II. 3. 2. Les bruits du lexique

Les romans algériens de langue française de cette période portent en eux les marques d’une double culture, ou si l’on préfère, du bilinguisme culturel des auteurs. Cette constatation est vraie pour tous les niveaux et pour l’ensemble de cette production littéraire, mais elle se manifeste avec le plus d’évidence au niveau de l’écriture et du lexique utilisé par les auteurs. Nous assistons à une intrusion de la langue dialectale arabe ou berbère et de la langue arabe classique dans le texte écrit en français. L’importance de cette présence lexicale de la langue maternelle peut varier d’une œuvre à une autre, mais elle ne présente pas de différence significative entre les romans du corpus. Certains critiques ont attiré l’attention sur ce phénomène qui servirait à valoriser la langue des indigènes et à la libérer de la marginalité dans laquelle elle se trouve dans le contexte colonial 187 . La dévalorisation et la marginalisation des langues dialectales est un élément redondant de l’histoire moderne des pays du Maghreb. Cette tendance caractérise évidemment la politique linguistique de la période coloniale, mais elle reste également présente, il est vrai sous une forme différente et plus sournoise, après les indépendances nationales. L’influence de ce phénomène sur l’évolution de l’expression littéraire des pays du Maghreb est sans nul doute d’une importance capitale et il est difficile d’en mesurer les conséquences.

‘« …la langue maternelle du colonisé, celle qui est nourrie de ses sensations, ses passions et ses rêves, celle dans laquelle se libèrent sa tendresse et ses étonnements, celle enfin qui recèle la plus grande charge affective, celle-là précisément est la moins valorisée. Elle n’a aucune dignité dans le pays ou dans le concert des peuples. S’il veut obtenir un métier, construire sa place, exister dans la cité et dans le monde, il doit d’abord se plier à la langue des autres, celle des colonisateurs, ses maîtres. 188

En ce qui concerne les romans de notre corpus, certains présentent effectivement un nombre relativement important de mots et d’expressions en arabe dialectale, et dans une moindre mesure en arabe classique et en berbère. Mais il est évident que le seul fait d’introduire dans un texte écrit en français des expressions originaires d’une autre langue ne sert pas automatiquement à la valorisation de l’intrus. Il serait donc inutile et en plus hasardeux de dresser une liste des œuvres étudiées en fonction du nombre ou du pourcentage des vocables étrangers 189 introduits dans l’homogénéité des textes. Ce qui nous intéresse avant tout, c’est de connaître les raisons de ce « bruit » lexical, et de savoir s’il remplit une fonction spéciale dans la narration.

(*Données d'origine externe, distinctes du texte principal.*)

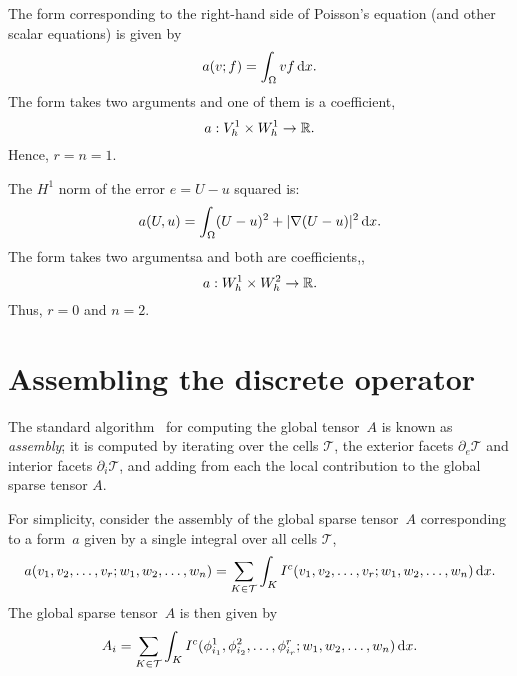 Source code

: \begin{example}
\label{example:rhs}
The form corresponding to the right-hand side of Poisson's equation
(and other scalar equations) is given by
\begin{equation}
a(v; f) = \int_{\Omega} v f \, \mathrm{d}x.
\end{equation}
The form takes two arguments and one of them is a coefficient,
\begin{equation}
a : V_h^1 \times  W_h^1 \rightarrow \mathbb{R}.
\end{equation}
Hence, $r = n = 1$.
\end{example}

\begin{example}
The $H^1$ norm of the error $e = U - u$ squared is: 
\begin{equation}
a(U, u) = \int_{\Omega} (U - u)^2 + |\nabla (U - u)|^2 \, \mathrm{d}x.
\end{equation}
The form takes two argumentsa and both are coefficients,,
\begin{equation}
a : W_h^1 \times  W_h^2 \rightarrow \mathbb{R}.
\end{equation}
Thus, $r=0$ and $n=2$. 
\end{example}

\section{Assembling the discrete operator}

The standard algorithm~\cite{ZieTay67,Hug87,Lan99} for computing
the global tensor~$A$ is known as \emph{assembly}; it is
computed by iterating over the cells $\mathcal{T}$, 
the exterior facets $\partial_e\mathcal{T}$ and
interior facets $\partial_i\mathcal{T}$, and adding from each
the local contribution to the global sparse tensor $A$.

For simplicity, consider the assembly of the global sparse tensor~$A$
corresponding to a form~$a$ given by a single integral
over all cells $\mathcal{T}$,
\begin{equation}
  a(v_1, v_2, \ldots, v_r; w_1, w_2, \ldots, w_n) =
  \sum_{K\in\mathcal{T}} \int_K
  I^c(v_1, v_2, \ldots, v_r; w_1, w_2, \ldots, w_n) \, \mathrm{d}x.
\end{equation}
The global sparse tensor~$A$ is then given by
\begin{equation}
  A_i = \sum_{K\in\mathcal{T}} \int_K
  I^c(\phi^1_{i_1}, \phi^2_{i_2}, \ldots, \phi^r_{i_r}; w_1, w_2, \ldots, w_n) \, \mathrm{d}x.
\end{equation}

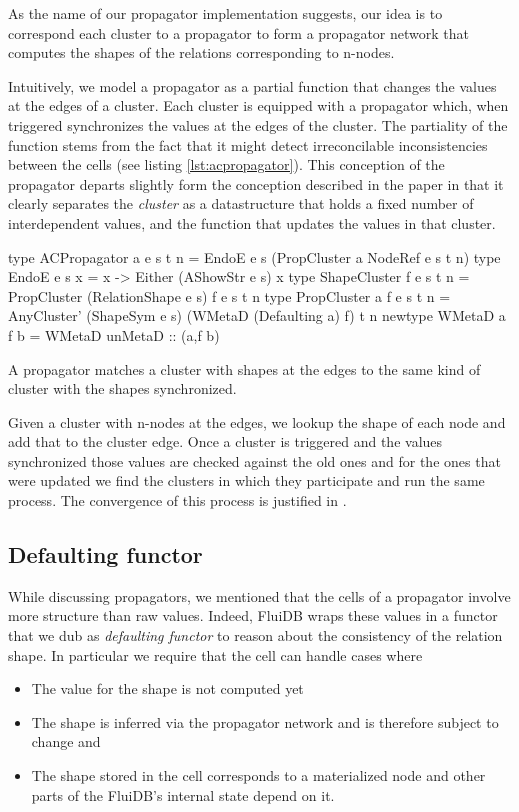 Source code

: As the name of our propagator implementation suggests, our idea is to
correspond each cluster to a propagator to form a propagator network
that computes the shapes of the relations corresponding to n-nodes.

Intuitively, we model a propagator as a partial function that changes
the values at the edges of a cluster. Each cluster is equipped with a
propagator which, when triggered synchronizes the values at the edges
of the cluster. The partiality of the function stems from the fact
that it might detect irreconcilable inconsistencies between the cells
(see listing \ref{lst:acpropagator}). This conception of the
propagator departs slightly form the conception described in the paper
in that it clearly separates the \emph{cluster} as a datastructure
that holds a fixed number of interdependent values, and the function
that updates the values in that cluster.

\begin{code}
  \begin{haskellcode}
    type ACPropagator a e s t n =
      EndoE e s (PropCluster a NodeRef e s t n)
    type EndoE e s x = x -> Either (AShowStr e s) x
    type ShapeCluster f e s t n =
      PropCluster (RelationShape e s) f e s t n
    type PropCluster a f e s t n =
      AnyCluster' (ShapeSym e s) (WMetaD (Defaulting a) f) t n
    newtype WMetaD a f b = WMetaD { unMetaD :: (a,f b)}
  \end{haskellcode}
  \caption{\label{lst:acpropagator}A propagator matches a cluster with
    shapes at the edges to the same kind of cluster with the shapes
    synchronized.}
\end{code}

Given a cluster with n-nodes at the edges, we lookup the shape of each
node and add that to the cluster edge.  Once a cluster is triggered
and the values synchronized those values are checked against the old
ones and for the ones that were updated we find the clusters in which
they participate and run the same process. The convergence of this
process is justified in \cite{kuperLVarsLatticebasedData2013}.

\subsection{Defaulting functor}

While discussing propagators, we mentioned that the cells of a
propagator involve more structure than raw values. Indeed, FluiDB
wraps these values in a functor that we dub as \emph{defaulting
functor} to reason about the consistency of the relation shape. In
particular we require that the cell can handle cases where
\begin{itemize}
\item The value for the shape is not computed yet
\item The shape is inferred via the propagator network and is
therefore subject to change and
\item The shape stored in the cell corresponds to a materialized node
and other parts of the FluiDB's internal state depend on it.
\end{itemize}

La première constatation que nous devons faire, c’est que le roman algérien de langue française n’est pas le seul, ni le premier, à introduire des mots arabes et berbères dans les textes littéraires écrits en français. Cette pratique est répandue et caractéristique dans la littérature exotique, puis ethnographique, très à la mode en Europe à la fin du XIXe et au début du XXe siècle. Elle est également largement utilisée dans la littérature coloniale de l’Algérie française, et correspond à un besoin naturel de rendre compte à travers la littérature des particularités du contexte humain et linguistique ; le brassage des populations étant suivi dans le quotidien par le brassage des langues. La majeure partie de ces romans s’inscrivent dans le courant réaliste et naturaliste où le souci du vraisemblable et l’importance du détail dans la description sont toujours présents parmi les préoccupations de l’auteur. La langue étrangère à la narration est donc utilisée en premier lieu dans le discours direct, les dialogues et les paroles prononcées par les personnages.

‘« Milio, avec l’air d’un ministre qui décore un citoyen méritant, confie les guides à l’un des Arabes de la voiture : - Tiens, Mohammed : chouf le blanc surtout, il est louette et maquereau bezeff… » 190

Contrairement à la majorité des utilisations de mots étrangers relevées dans les romans de notre corpus, l’auteur ne prend ici même pas la peine de traduire les mots intrus. On peut en conclure que le destinataire espéré de son œuvre n’est pas le public de la métropole (on considère que le lecteur de l’Algérie connaît ce vocabulaire et n’a pas besoin de traduction), ou du moins que la réception et l’interprétation de l’œuvre par le lecteur l’intéressent dans une moindre mesure. Il est évident que le narrateur du roman algérien de langue française est beaucoup plus attentif à la réception de son œuvre que ne l’est son contemporain colonial.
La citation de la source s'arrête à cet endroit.